Cloudflare Outage (November 18, 2025): Technical, Business, and Financial Analysis

1. Incident Timeline (Technical Focus)

  • 11:20 UTC: Engineer updates RBAC on ClickHouse.
    ALTER TABLE permissions REVOKE ALL ON database.* FROM ROLE 'botmgmt_reader';
    
  • Bot Mitigation config generation bug: Duplicate results for each DB shard.
    SELECT * FROM shards.metadata.features; -- Unexpected duplicate entries
    
  • Oversized config file auto-propagated globally to 330+ data centers.
    { "rules": [ ...200+ entries with duplicates... ] }
    
  • Service crash loop: Bot mitigation process panics on large config, all sites begin failing.
    assert!(config["rules"].len() < 128); // Panic here
    
  • Cascade failure: Dependent services (WAF, DDoS, analytics) all go down.
  • Global blast radius: All regions impacted simultaneously due to identical config distribution.
  • Mitigation: Engineers halt config propagation, manually inject known-good config.
    cloudflarectl config upload --service=botmgmt --file=botmgmt_good.json
    
  • Postmortem: Add config validation, canary rollouts, fallback logic, monitoring, treat config as code.

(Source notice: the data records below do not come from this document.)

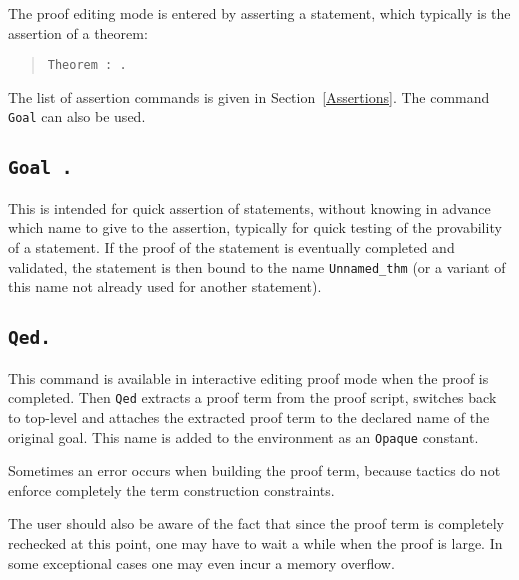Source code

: The proof editing mode is entered by asserting a statement, which
typically is the assertion of a theorem:

\begin{quote}
{\tt Theorem {\ident} \zeroone{\binders} : {\form}.
\label{Theorem}}
\end{quote}

The list of assertion commands is given in
Section~\ref{Assertions}. The command {\tt Goal} can also be used.

\subsection[Goal {\form}.]{\tt Goal {\form}.\label{Goal}}

This is intended for quick assertion of statements, without knowing in
advance which name to give to the assertion, typically for quick
testing of the provability of a statement. If the proof of the
statement is eventually completed and validated, the statement is then
bound to the name {\tt Unnamed\_thm} (or a variant of this name not
already used for another statement).

\subsection[\tt Qed.]{\tt Qed.\label{Qed}}
This command is available in interactive editing proof mode when the
proof is completed.  Then {\tt Qed} extracts a proof term from the
proof script, switches back to {\Coq} top-level and attaches the
extracted proof term to the declared name of the original goal. This
name is added to the environment as an {\tt Opaque} constant.

\begin{ErrMsgs}
\item {}
\item Sometimes an error occurs when building the proof term,
because tactics do not enforce completely the term construction
constraints.

The user should also be aware of the fact that since the proof term is
completely rechecked at this point, one may have to wait a while when
the proof is large. In some exceptional cases one may even incur a
memory overflow.
\end{ErrMsgs}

2. Business & Financial Impacts

  • Major sites affected: Twitter/X, ChatGPT, Shopify, Spotify, League of Legends, banks, and many more.
  • Internet Impact: ~20% of global internet traffic disrupted.
  • Estimated global economic loss:
    • $5–15 billion USD per hour
    • Total loss estimate: $60 billion USD (for 3+ hours outage)
  • Cloudflare Inc. market cap movement:
    • Lost $16 billion in market cap in a single trading day (video/chart source).
  • Reputational damage:
    • Reduced trust in Cloudflare's reliability, increased regulatory and customer scrutiny.
    • Highlighted the risk of single points of failure in globally homogeneous critical internet infrastructure.

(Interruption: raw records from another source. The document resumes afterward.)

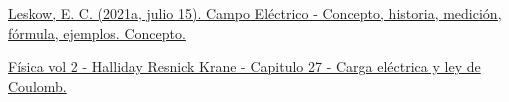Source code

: \begin{thebibliography}{99}

  \href{https://concepto.de/campo-electrico/}{ Leskow, E. C. (2021a, julio 15). Campo Eléctrico - Concepto, historia, medición, fórmula, ejemplos. Concepto.}

  \href{https://www.docsity.com/es/fisica-vol-2-halliday-resnick-krane-capitulo-27-carga-electrica-y-ley-de-coulomb/8247802/}{Física vol 2 - Halliday Resnick Krane - Capitulo 27 - Carga eléctrica y ley de Coulomb.}
  
\end{thebibliography}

3. Key Lessons & Best Practices

  • Validate configs at generation and before propagation.
  • Use staged/canary deployments.
  • Build fallback/default logic for critical-path dependencies.
  • Monitor system and config growth, alert on anomalies.
  • Treat configuration artifacts with same rigor as production code.
  • Design infrastructure for graceful degradation, not catastrophic collapse.
  • Map "blast radius" and apply extraordinary care/validation to central dependencies.

Summary:
A single configuration error—amplified by tight coupling, homogeneous deployment, and lack of safeguards—temporarily broke a fifth of the global internet and incurred one of the highest downtime losses in history.